10. The Amazon: The Ecuadorian Amazon, El Oriente, is home to more types of animals and plants than are found in the rest of the world's ecosystems combined. A wide variety of wildlife, including tapirs, capybaras, sloths, jaguars, howler monkeys, river dolphins, and over 400 species of birds, live in this lush rainforest area. Kids, of course, are always fascinated by the region's resident piranha. Jungle lodges provide comfortable accommodations for families and exceptional access to wildlife. For a truly memorable adventure, trips to the Ecuadorian Amazon region can also be combined with tours of Ecuador's Galapagos Islands as well. Companies such as Adventure Life, Red Mangrove lodges, and others provide family-friendly options.

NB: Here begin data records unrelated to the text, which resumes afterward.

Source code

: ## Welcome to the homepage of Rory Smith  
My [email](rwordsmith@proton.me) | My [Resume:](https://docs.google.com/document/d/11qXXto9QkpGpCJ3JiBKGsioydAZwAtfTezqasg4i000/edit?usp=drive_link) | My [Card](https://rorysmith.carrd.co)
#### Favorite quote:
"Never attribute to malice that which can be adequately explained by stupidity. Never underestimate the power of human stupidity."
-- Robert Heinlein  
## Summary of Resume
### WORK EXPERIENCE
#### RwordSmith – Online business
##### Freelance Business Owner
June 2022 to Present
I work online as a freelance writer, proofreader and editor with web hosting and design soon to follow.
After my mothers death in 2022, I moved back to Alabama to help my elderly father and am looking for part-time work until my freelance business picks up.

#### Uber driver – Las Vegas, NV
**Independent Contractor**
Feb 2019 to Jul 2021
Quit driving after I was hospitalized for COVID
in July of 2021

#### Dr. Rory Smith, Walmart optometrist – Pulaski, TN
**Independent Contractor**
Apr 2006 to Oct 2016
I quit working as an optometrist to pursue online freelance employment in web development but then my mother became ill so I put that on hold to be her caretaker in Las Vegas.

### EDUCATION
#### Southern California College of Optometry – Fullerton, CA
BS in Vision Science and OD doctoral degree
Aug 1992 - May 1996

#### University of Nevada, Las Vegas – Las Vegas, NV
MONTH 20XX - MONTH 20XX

11. Everglades National Park, Florida. Everglades National Park, the country's third largest park consisting of 1.4 million acres, is teeming with wildlife. Take a safari through a lush sea of grass to see manatees, crocodiles, deer, water buffalo, bison, wild hogs, alligators, roseate spoonbills, herons, hawks, eagles, and a wide variety of other birds. The Seminole Tribe of Florida leads daily Billie Swamp Safaris through Big Cypress Reservation, while the National Park provides guided boat tours by boat narrated by Park-trained naturalists. Naturalist-led tram tours are also available.

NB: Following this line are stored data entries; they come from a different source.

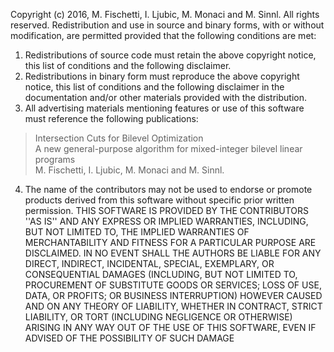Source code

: Copyright (c) 2016, M. Fischetti, I. Ljubic, M. Monaci and M. Sinnl.
All rights reserved.
Redistribution and use in source and binary forms, with or without
modification, are permitted provided that the following conditions are met:

1. Redistributions of source code must retain the above copyright
notice, this list of conditions and the following disclaimer.
2. Redistributions in binary form must reproduce the above copyright
notice, this list of conditions and the following disclaimer in the
documentation and/or other materials provided with the distribution.
3. All advertising materials mentioning features or use of this software
must reference the following publications:
> Intersection Cuts for Bilevel Optimization  
> A new general-purpose algorithm for mixed-integer bilevel linear programs  
M. Fischetti, I. Ljubic, M. Monaci and M. Sinnl.
4. The name of the contributors may not be used to endorse or promote products
derived from this software without specific prior written permission.
THIS SOFTWARE IS PROVIDED BY THE CONTRIBUTORS ''AS IS'' AND ANY
EXPRESS OR IMPLIED WARRANTIES, INCLUDING, BUT NOT LIMITED TO, THE IMPLIED
WARRANTIES OF MERCHANTABILITY AND FITNESS FOR A PARTICULAR PURPOSE ARE
DISCLAIMED. IN NO EVENT SHALL THE AUTHORS BE LIABLE FOR ANY
DIRECT, INDIRECT, INCIDENTAL, SPECIAL, EXEMPLARY, OR CONSEQUENTIAL DAMAGES
(INCLUDING, BUT NOT LIMITED TO, PROCUREMENT OF SUBSTITUTE GOODS OR SERVICES;
LOSS OF USE, DATA, OR PROFITS; OR BUSINESS INTERRUPTION) HOWEVER CAUSED AND
ON ANY THEORY OF LIABILITY, WHETHER IN CONTRACT, STRICT LIABILITY, OR TORT
(INCLUDING NEGLIGENCE OR OTHERWISE) ARISING IN ANY WAY OUT OF THE USE OF THIS
SOFTWARE, EVEN IF ADVISED OF THE POSSIBILITY OF SUCH DAMAGE
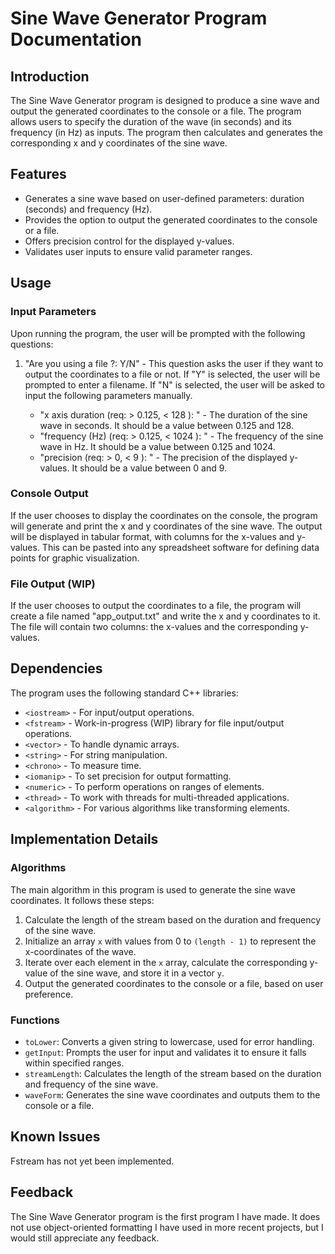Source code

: # Sine Wave Generator Program Documentation

## Introduction

The Sine Wave Generator program is designed to produce a sine wave and output the generated coordinates to the console or a file. The program allows users to specify the duration of the wave (in seconds) and its frequency (in Hz) as inputs. The program then calculates and generates the corresponding x and y coordinates of the sine wave.

## Features

- Generates a sine wave based on user-defined parameters: duration (seconds) and frequency (Hz).
- Provides the option to output the generated coordinates to the console or a file.
- Offers precision control for the displayed y-values.
- Validates user inputs to ensure valid parameter ranges.

## Usage

### Input Parameters

Upon running the program, the user will be prompted with the following questions:

1. "Are you using a file ?: Y/N" - This question asks the user if they want to output the coordinates to a file or not. If "Y" is selected, the user will be prompted to enter a filename. If "N" is selected, the user will be asked to input the following parameters manually.

   - "x axis duration (req: > 0.125, < 128 ): " - The duration of the sine wave in seconds. It should be a value between 0.125 and 128.
   - "frequency (Hz) (req: > 0.125, < 1024 ): " - The frequency of the sine wave in Hz. It should be a value between 0.125 and 1024.
   - "precision (req: > 0, < 9 ): " - The precision of the displayed y-values. It should be a value between 0 and 9.

### Console Output

If the user chooses to display the coordinates on the console, the program will generate and print the x and y coordinates of the sine wave. The output will be displayed in tabular format, with columns for the x-values and y-values. This can be pasted into any spreadsheet software for defining data points for graphic visualization. 

### File Output (WIP)

If the user chooses to output the coordinates to a file, the program will create a file named "app_output.txt" and write the x and y coordinates to it. The file will contain two columns: the x-values and the corresponding y-values. 

## Dependencies

The program uses the following standard C++ libraries:

- `<iostream>` - For input/output operations.
- `<fstream>` - Work-in-progress (WIP) library for file input/output operations.
- `<vector>` - To handle dynamic arrays.
- `<string>` - For string manipulation.
- `<chrono>` - To measure time.
- `<iomanip>` - To set precision for output formatting.
- `<numeric>` - To perform operations on ranges of elements.
- `<thread>` - To work with threads for multi-threaded applications.
- `<algorithm>` - For various algorithms like transforming elements.

## Implementation Details

### Algorithms

The main algorithm in this program is used to generate the sine wave coordinates. It follows these steps:

1. Calculate the length of the stream based on the duration and frequency of the sine wave.
2. Initialize an array `x` with values from 0 to `(length - 1)` to represent the x-coordinates of the wave.
3. Iterate over each element in the `x` array, calculate the corresponding y-value of the sine wave, and store it in a vector `y`.
4. Output the generated coordinates to the console or a file, based on user preference.

### Functions

- `toLower`: Converts a given string to lowercase, used for error handling.
- `getInput`: Prompts the user for input and validates it to ensure it falls within specified ranges.
- `streamLength`: Calculates the length of the stream based on the duration and frequency of the sine wave.
- `waveForm`: Generates the sine wave coordinates and outputs them to the console or a file.

## Known Issues

Fstream has not yet been implemented. 

## Feedback

The Sine Wave Generator program is the first program I have made. It does not use object-oriented formatting I have used in more recent projects, but I would still appreciate any feedback.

12. Tanzania: With 25% of its land set aside for conservation, Tanzania has one of the highest concentrations of wildlife in the world. In addition, Tanzania is home to the Great Migration for nine months of the year. Here, your family can see lions, leopards, elephants, Cape buffalo, rhinos, cheetahs, hippos, ostrich, hyenas, warthogs, zebras, giraffes, monkeys, crocodiles, topi, impalas, and hundreds of thousands of migrating wildebeest. To maximize your family's wildlife viewing and enjoyment, book your Tanzania safari with a family-friendly tour operator who knows Africa well. Denver-based Africa Adventure Consultants specializes in safaris and founder Kent Redding has first-hand experience taking his children to Africa. Kent's intimate knowledge of Tanzania and the Great Migration put us in the right places at the perfect time, allowing us to see over 700,000 animals roaming the Northern Serengeti plains and more than 200,000 wildebeest crossing the Mara River near Asilia's Sayari Camp. For the ultimate adrenaline rush, leave the safari vehicles behind and take a walking safari at Oliver's Camp in Tarangire. Kids must be 16 and older to participate.